Before they switch from their current set-up to how we are recommending they
backup the cluster (With 2 TSM environments on each machine, one for local
disk, the other for shared disk) they would like to know exactly what risk
they are runing with their current setup.


Matt.





-----Original Message-----
From: Mike Yager [mailto:[EMAIL PROTECTED]]
Sent: Friday, January 18, 2002 4:27 PM
To: [EMAIL PROTECTED]
Subject: Re: versioning / expiring / multiple backups under same nodename


Exactly, while im not doing TSM on my clusters (yet) Daniel is correct.

In my MS-clustered environment, I have the following entries in DNS

SRV01
SRV02

CLUSTER1
DB2-01

the last 2 are a "logical" name of the cluster resource. This allows the
"resource" to be managed separately from the physical machine or other
"resources" and/or physical machine.

I would caution you to be careful as you indicated the resources DO show up
as being owned by the controlling node. IE DON'T back it up via that
attachment even if you can see it as when it changes to a new node you will
have a different name as you mentioned....
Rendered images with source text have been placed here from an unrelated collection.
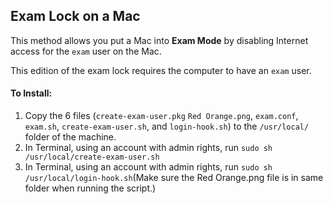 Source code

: ## Exam Lock on a Mac
This method allows you put a Mac into **Exam Mode** by disabling Internet access for the `exam` user on the Mac.

This edition of the exam lock requires the computer to have an `exam` user.

#### To Install:
1. Copy the 6 files (`create-exam-user.pkg` `Red Orange.png`, `exam.conf`, `exam.sh`, `create-exam-user.sh`, and `login-hook.sh`) to the `/usr/local/` folder of the machine. 
2. In Terminal, using an account with admin rights, run `sudo sh /usr/local/create-exam-user.sh`
3. In Terminal, using an account with admin rights, run `sudo sh /usr/local/login-hook.sh`(Make sure the Red Orange.png file is in same folder when running the script.)


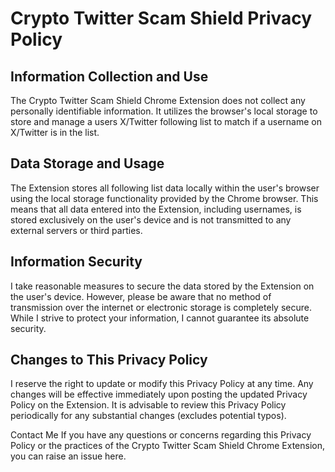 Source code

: # Crypto Twitter Scam Shield Privacy Policy

## Information Collection and Use
The Crypto Twitter Scam Shield Chrome Extension does not collect any personally identifiable information. It utilizes the browser's local storage to store and manage a users X/Twitter following list to match if a username on X/Twitter is in the list.

## Data Storage and Usage
The Extension stores all following list data locally within the user's browser using the local storage functionality provided by the Chrome browser. This means that all data entered into the Extension, including usernames, is stored exclusively on the user's device and is not transmitted to any external servers or third parties.

## Information Security
I take reasonable measures to secure the data stored by the Extension on the user's device. However, please be aware that no method of transmission over the internet or electronic storage is completely secure. While I strive to protect your information, I cannot guarantee its absolute security.

## Changes to This Privacy Policy
I reserve the right to update or modify this Privacy Policy at any time. Any changes will be effective immediately upon posting the updated Privacy Policy on the Extension. It is advisable to review this Privacy Policy periodically for any substantial changes (excludes potential typos).

Contact Me
If you have any questions or concerns regarding this Privacy Policy or the practices of the Crypto Twitter Scam Shield Chrome Extension, you can raise an issue here.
Please keep us posted as I'll be headed down this road shortly.

-mike



?--
The description you gave tells me there is something wrong with your
configuration.

Normally when you set up TSM to handle clustering, you have one TSM
nodename for each clusternode(M1,M2,M3). These nodenames are only for
backing up local files on the node. Then you have either one nodename for
each clusterresource, or one nodename for all clusterresources. You also
have to bind the nodename to the clusterresource, so that the TSM service
that handles the cluster nodename, moves with the clusterresource.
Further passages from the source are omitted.